§ Directions for this task
Please transcribe the records precisely; pictures stay out of your copy.

····················

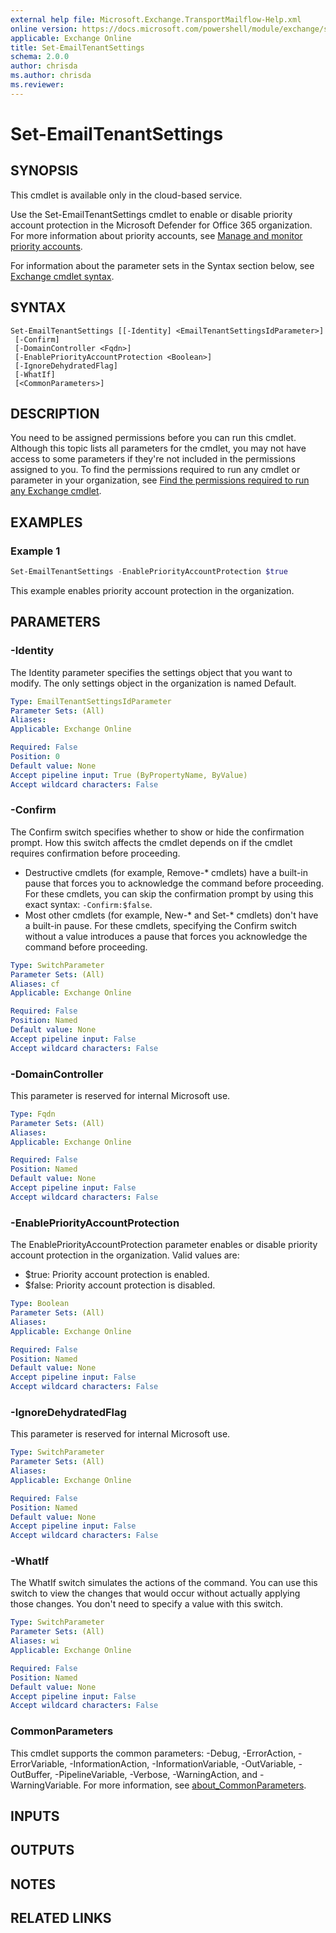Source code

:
 ```yaml
---
external help file: Microsoft.Exchange.TransportMailflow-Help.xml
online version: https://docs.microsoft.com/powershell/module/exchange/set-emailtenantsettings
applicable: Exchange Online
title: Set-EmailTenantSettings
schema: 2.0.0
author: chrisda
ms.author: chrisda
ms.reviewer:
---
```


# Set-EmailTenantSettings

## SYNOPSIS
This cmdlet is available only in the cloud-based service.

Use the Set-EmailTenantSettings cmdlet to enable or disable priority account protection in the Microsoft Defender for Office 365 organization. For more information about priority accounts, see [Manage and monitor priority accounts](https://docs.microsoft.com/microsoft-365/admin/setup/priority-accounts).

For information about the parameter sets in the Syntax section below, see [Exchange cmdlet syntax](https://docs.microsoft.com/powershell/exchange/exchange-cmdlet-syntax).

## SYNTAX

```
Set-EmailTenantSettings [[-Identity] <EmailTenantSettingsIdParameter>]
 [-Confirm]
 [-DomainController <Fqdn>]
 [-EnablePriorityAccountProtection <Boolean>]
 [-IgnoreDehydratedFlag]
 [-WhatIf]
 [<CommonParameters>]
```

## DESCRIPTION
You need to be assigned permissions before you can run this cmdlet. Although this topic lists all parameters for the cmdlet, you may not have access to some parameters if they're not included in the permissions assigned to you. To find the permissions required to run any cmdlet or parameter in your organization, see [Find the permissions required to run any Exchange cmdlet](https://docs.microsoft.com/powershell/exchange/find-exchange-cmdlet-permissions).

## EXAMPLES

### Example 1
```powershell
Set-EmailTenantSettings -EnablePriorityAccountProtection $true
```

This example enables priority account protection in the organization.

## PARAMETERS

### -Identity
The Identity parameter specifies the settings object that you want to modify. The only settings object in the organization is named Default.

```yaml
Type: EmailTenantSettingsIdParameter
Parameter Sets: (All)
Aliases:
Applicable: Exchange Online

Required: False
Position: 0
Default value: None
Accept pipeline input: True (ByPropertyName, ByValue)
Accept wildcard characters: False
```

### -Confirm
The Confirm switch specifies whether to show or hide the confirmation prompt. How this switch affects the cmdlet depends on if the cmdlet requires confirmation before proceeding.

- Destructive cmdlets (for example, Remove-\* cmdlets) have a built-in pause that forces you to acknowledge the command before proceeding. For these cmdlets, you can skip the confirmation prompt by using this exact syntax: `-Confirm:$false`.
- Most other cmdlets (for example, New-\* and Set-\* cmdlets) don't have a built-in pause. For these cmdlets, specifying the Confirm switch without a value introduces a pause that forces you acknowledge the command before proceeding.

```yaml
Type: SwitchParameter
Parameter Sets: (All)
Aliases: cf
Applicable: Exchange Online

Required: False
Position: Named
Default value: None
Accept pipeline input: False
Accept wildcard characters: False
```

### -DomainController
This parameter is reserved for internal Microsoft use.

```yaml
Type: Fqdn
Parameter Sets: (All)
Aliases:
Applicable: Exchange Online

Required: False
Position: Named
Default value: None
Accept pipeline input: False
Accept wildcard characters: False
```

### -EnablePriorityAccountProtection
The EnablePriorityAccountProtection parameter enables or disable priority account protection in the organization. Valid values are:

- $true: Priority account protection is enabled.
- $false: Priority account protection is disabled.

```yaml
Type: Boolean
Parameter Sets: (All)
Aliases:
Applicable: Exchange Online

Required: False
Position: Named
Default value: None
Accept pipeline input: False
Accept wildcard characters: False
```

### -IgnoreDehydratedFlag
This parameter is reserved for internal Microsoft use.

```yaml
Type: SwitchParameter
Parameter Sets: (All)
Aliases:
Applicable: Exchange Online

Required: False
Position: Named
Default value: None
Accept pipeline input: False
Accept wildcard characters: False
```

### -WhatIf
The WhatIf switch simulates the actions of the command. You can use this switch to view the changes that would occur without actually applying those changes. You don't need to specify a value with this switch.

```yaml
Type: SwitchParameter
Parameter Sets: (All)
Aliases: wi
Applicable: Exchange Online

Required: False
Position: Named
Default value: None
Accept pipeline input: False
Accept wildcard characters: False
```

### CommonParameters
This cmdlet supports the common parameters: -Debug, -ErrorAction, -ErrorVariable, -InformationAction, -InformationVariable, -OutVariable, -OutBuffer, -PipelineVariable, -Verbose, -WarningAction, and -WarningVariable. For more information, see [about_CommonParameters](http://go.microsoft.com/fwlink/?LinkID=113216).

## INPUTS

## OUTPUTS

## NOTES

## RELATED LINKS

····················

§ Reply to the exercise
Source code

:
 ```yaml
---
external help file: Microsoft.Exchange.TransportMailflow-Help.xml
online version: https://docs.microsoft.com/powershell/module/exchange/set-emailtenantsettings
applicable: Exchange Online
title: Set-EmailTenantSettings
schema: 2.0.0
author: chrisda
ms.author: chrisda
ms.reviewer:
---
```


# Set-EmailTenantSettings

## SYNOPSIS
This cmdlet is available only in the cloud-based service.

Use the Set-EmailTenantSettings cmdlet to enable or disable priority account protection in the Microsoft Defender for Office 365 organization. For more information about priority accounts, see [Manage and monitor priority accounts](https://docs.microsoft.com/microsoft-365/admin/setup/priority-accounts).

For information about the parameter sets in the Syntax section below, see [Exchange cmdlet syntax](https://docs.microsoft.com/powershell/exchange/exchange-cmdlet-syntax).

## SYNTAX

```
Set-EmailTenantSettings [[-Identity] <EmailTenantSettingsIdParameter>]
 [-Confirm]
 [-DomainController <Fqdn>]
 [-EnablePriorityAccountProtection <Boolean>]
 [-IgnoreDehydratedFlag]
 [-WhatIf]
 [<CommonParameters>]
```

## DESCRIPTION
You need to be assigned permissions before you can run this cmdlet. Although this topic lists all parameters for the cmdlet, you may not have access to some parameters if they're not included in the permissions assigned to you. To find the permissions required to run any cmdlet or parameter in your organization, see [Find the permissions required to run any Exchange cmdlet](https://docs.microsoft.com/powershell/exchange/find-exchange-cmdlet-permissions).

## EXAMPLES

### Example 1
```powershell
Set-EmailTenantSettings -EnablePriorityAccountProtection $true
```

This example enables priority account protection in the organization.

## PARAMETERS

### -Identity
The Identity parameter specifies the settings object that you want to modify. The only settings object in the organization is named Default.

```yaml
Type: EmailTenantSettingsIdParameter
Parameter Sets: (All)
Aliases:
Applicable: Exchange Online

Required: False
Position: 0
Default value: None
Accept pipeline input: True (ByPropertyName, ByValue)
Accept wildcard characters: False
```

### -Confirm
The Confirm switch specifies whether to show or hide the confirmation prompt. How this switch affects the cmdlet depends on if the cmdlet requires confirmation before proceeding.

- Destructive cmdlets (for example, Remove-\* cmdlets) have a built-in pause that forces you to acknowledge the command before proceeding. For these cmdlets, you can skip the confirmation prompt by using this exact syntax: `-Confirm:$false`.
- Most other cmdlets (for example, New-\* and Set-\* cmdlets) don't have a built-in pause. For these cmdlets, specifying the Confirm switch without a value introduces a pause that forces you acknowledge the command before proceeding.

```yaml
Type: SwitchParameter
Parameter Sets: (All)
Aliases: cf
Applicable: Exchange Online

Required: False
Position: Named
Default value: None
Accept pipeline input: False
Accept wildcard characters: False
```

### -DomainController
This parameter is reserved for internal Microsoft use.

```yaml
Type: Fqdn
Parameter Sets: (All)
Aliases:
Applicable: Exchange Online

Required: False
Position: Named
Default value: None
Accept pipeline input: False
Accept wildcard characters: False
```

### -EnablePriorityAccountProtection
The EnablePriorityAccountProtection parameter enables or disable priority account protection in the organization. Valid values are:

- $true: Priority account protection is enabled.
- $false: Priority account protection is disabled.

```yaml
Type: Boolean
Parameter Sets: (All)
Aliases:
Applicable: Exchange Online

Required: False
Position: Named
Default value: None
Accept pipeline input: False
Accept wildcard characters: False
```

### -IgnoreDehydratedFlag
This parameter is reserved for internal Microsoft use.

```yaml
Type: SwitchParameter
Parameter Sets: (All)
Aliases:
Applicable: Exchange Online

Required: False
Position: Named
Default value: None
Accept pipeline input: False
Accept wildcard characters: False
```

### -WhatIf
The WhatIf switch simulates the actions of the command. You can use this switch to view the changes that would occur without actually applying those changes. You don't need to specify a value with this switch.

```yaml
Type: SwitchParameter
Parameter Sets: (All)
Aliases: wi
Applicable: Exchange Online

Required: False
Position: Named
Default value: None
Accept pipeline input: False
Accept wildcard characters: False
```

### CommonParameters
This cmdlet supports the common parameters: -Debug, -ErrorAction, -ErrorVariable, -InformationAction, -InformationVariable, -OutVariable, -OutBuffer, -PipelineVariable, -Verbose, -WarningAction, and -WarningVariable. For more information, see [about_CommonParameters](http://go.microsoft.com/fwlink/?LinkID=113216).

## INPUTS

## OUTPUTS

## NOTES

## RELATED LINKS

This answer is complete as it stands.